§ TRY IT
In the data that follows, find each line containing "delay" and copy it.

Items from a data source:

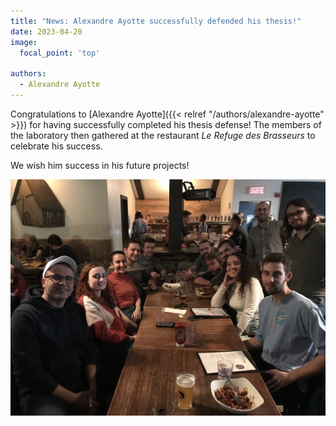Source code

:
 ```yaml
---
title: "News: Alexandre Ayotte successfully defended his thesis!"
date: 2023-04-20
image:
  focal_point: 'top'

authors:
  - Alexandre Ayotte
---
```


Congratulations to [Alexandre Ayotte]({{< relref "/authors/alexandre-ayotte" >}}) for having successfully completed
  his thesis defense! The members of the laboratory then gathered at the restaurant 
  *Le Refuge des Brasseurs* to celebrate his success.

We wish him success in his future projects!

![](team.png "")
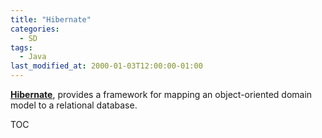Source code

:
 ```yaml
---
title: "Hibernate"
categories:
  - SD
tags:
  - Java
last_modified_at: 2000-01-03T12:00:00-01:00
---
```


**[Hibernate](https://hibernate.org/)**, provides a framework for mapping an object-oriented domain model to a relational database. 

TOC
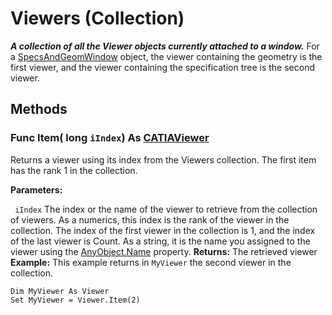 # Viewers (Collection)

**_A collection of all the Viewer objects currently attached to a window._**
For a [SpecsAndGeomWindow](../InfInterfaces/interface_SpecsAndGeomWindow_67760.md) object, the viewer containing the geometry is the first viewer, and the viewer containing the specification tree is the second viewer.

## Methods

### Func **Item**( long  `iIndex`) As [CATIAViewer](../InfInterfaces/interface_Viewer_8284.md)

Returns a viewer using its index from the Viewers collection. The first item has the rank 1 in the collection.

**Parameters:**

` iIndex`      The index or the name of the viewer to retrieve from the collection of viewers. As a numerics, this index is the rank of the viewer in the collection. The index of the first viewer in the collection is 1, and the index of the last viewer is Count. As a string, it is the name you assigned to the viewer using the
[AnyObject.Name](../System/interface_AnyObject_17321.htm#Name) property.  **Returns:**      The retrieved viewer  **Example:**      This example returns in `MyViewer` the second viewer in the collection.

```VBScript
Dim MyViewer As Viewer
Set MyViewer = Viewer.Item(2)

```
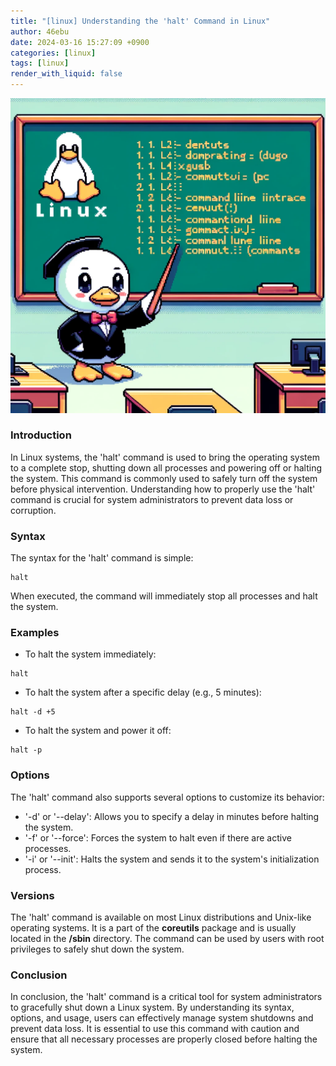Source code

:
 ```yaml
---
title: "[linux] Understanding the 'halt' Command in Linux"
author: 46ebu
date: 2024-03-16 15:27:09 +0900
categories: [linux]
tags: [linux]
render_with_liquid: false
---
```


![Intro](/assets/img/post/linux.png)
### Introduction
In Linux systems, the 'halt' command is used to bring the operating system to a complete stop, shutting down all processes and powering off or halting the system. This command is commonly used to safely turn off the system before physical intervention. Understanding how to properly use the 'halt' command is crucial for system administrators to prevent data loss or corruption.

### Syntax
The syntax for the 'halt' command is simple:
```
halt
```
When executed, the command will immediately stop all processes and halt the system.

### Examples
- To halt the system immediately:
```
halt
```
- To halt the system after a specific delay (e.g., 5 minutes):
```
halt -d +5
```
- To halt the system and power it off:
```
halt -p
```

### Options
The 'halt' command also supports several options to customize its behavior:
- '-d' or '--delay': Allows you to specify a delay in minutes before halting the system.
- '-f' or '--force': Forces the system to halt even if there are active processes.
- '-i' or '--init': Halts the system and sends it to the system's initialization process.

### Versions
The 'halt' command is available on most Linux distributions and Unix-like operating systems. It is a part of the **coreutils** package and is usually located in the **/sbin** directory. The command can be used by users with root privileges to safely shut down the system.

### Conclusion
In conclusion, the 'halt' command is a critical tool for system administrators to gracefully shut down a Linux system. By understanding its syntax, options, and usage, users can effectively manage system shutdowns and prevent data loss. It is essential to use this command with caution and ensure that all necessary processes are properly closed before halting the system.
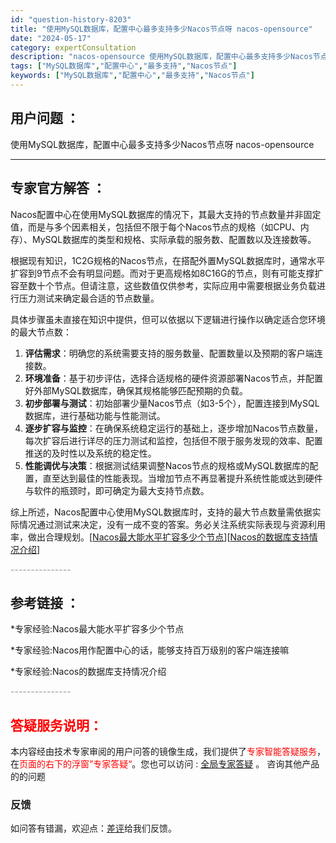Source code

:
 ```yaml
---
id: "question-history-8203"
title: "使用MySQL数据库，配置中心最多支持多少Nacos节点呀 nacos-opensource"
date: "2024-05-17"
category: expertConsultation
description: "nacos-opensource 使用MySQL数据库，配置中心最多支持多少Nacos节点呀"
tags: ["MySQL数据库","配置中心","最多支持","Nacos节点"]
keywords: ["MySQL数据库","配置中心","最多支持","Nacos节点"]
---
```


## 用户问题 ： 
 使用MySQL数据库，配置中心最多支持多少Nacos节点呀 nacos-opensource 

---------------
## 专家官方解答 ：

Nacos配置中心在使用MySQL数据库的情况下，其最大支持的节点数量并非固定值，而是与多个因素相关，包括但不限于每个Nacos节点的规格（如CPU、内存）、MySQL数据库的类型和规格、实际承载的服务数、配置数以及连接数等。

根据现有知识，1C2G规格的Nacos节点，在搭配外置MySQL数据库时，通常水平扩容到9节点不会有明显问题。而对于更高规格如8C16G的节点，则有可能支撑扩容至数十个节点。但请注意，这些数值仅供参考，实际应用中需要根据业务负载进行压力测试来确定最合适的节点数量。

具体步骤虽未直接在知识中提供，但可以依据以下逻辑进行操作以确定适合您环境的最大节点数：
1. **评估需求**：明确您的系统需要支持的服务数量、配置数量以及预期的客户端连接数。
2. **环境准备**：基于初步评估，选择合适规格的硬件资源部署Nacos节点，并配置好外部MySQL数据库，确保其规格能够匹配预期的负载。
3. **初步部署与测试**：初始部署少量Nacos节点（如3-5个），配置连接到MySQL数据库，进行基础功能与性能测试。
4. **逐步扩容与监控**：在确保系统稳定运行的基础上，逐步增加Nacos节点数量，每次扩容后进行详尽的压力测试和监控，包括但不限于服务发现的效率、配置推送的及时性以及系统的稳定性。
5. **性能调优与决策**：根据测试结果调整Nacos节点的规格或MySQL数据库的配置，直至达到最佳的性能表现。当增加节点不再显著提升系统性能或达到硬件与软件的瓶颈时，即可确定为最大支持节点数。

综上所述，Nacos配置中心使用MySQL数据库时，支持的最大节点数量需依据实际情况通过测试来决定，没有一成不变的答案。务必关注系统实际表现与资源利用率，做出合理规划。[[Nacos最大能水平扩容多少个节点](https://nacos.io/docs/latest/guide/admin/nacos2-config-benchmark/)][[Nacos的数据库支持情况介绍](https://github.com/nacos-group/nacos-plugin/tree/develop/nacos-datasource-plugin-ext)]


<font color="#949494">---------------</font> 


## 参考链接 ：

*专家经验:Nacos最大能水平扩容多少个节点 
 
 *专家经验:Nacos用作配置中心的话，能够支持百万级别的客户端连接嘛 
 
 *专家经验:Nacos的数据库支持情况介绍 


 <font color="#949494">---------------</font> 
 


## <font color="#FF0000">答疑服务说明：</font> 

本内容经由技术专家审阅的用户问答的镜像生成，我们提供了<font color="#FF0000">专家智能答疑服务</font>，在<font color="#FF0000">页面的右下的浮窗”专家答疑“</font>。您也可以访问 : [全局专家答疑](https://opensource.alibaba.com/chatBot) 。 咨询其他产品的的问题

### 反馈
如问答有错漏，欢迎点：[差评](https://ai.nacos.io/user/feedbackByEnhancerGradePOJOID?enhancerGradePOJOId=13561)给我们反馈。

§ RESPONSE TO THIS EXERCISE
- To halt the system after a specific delay (e.g., 5 minutes):
- '-d' or '--delay': Allows you to specify a delay in minutes before halting the system.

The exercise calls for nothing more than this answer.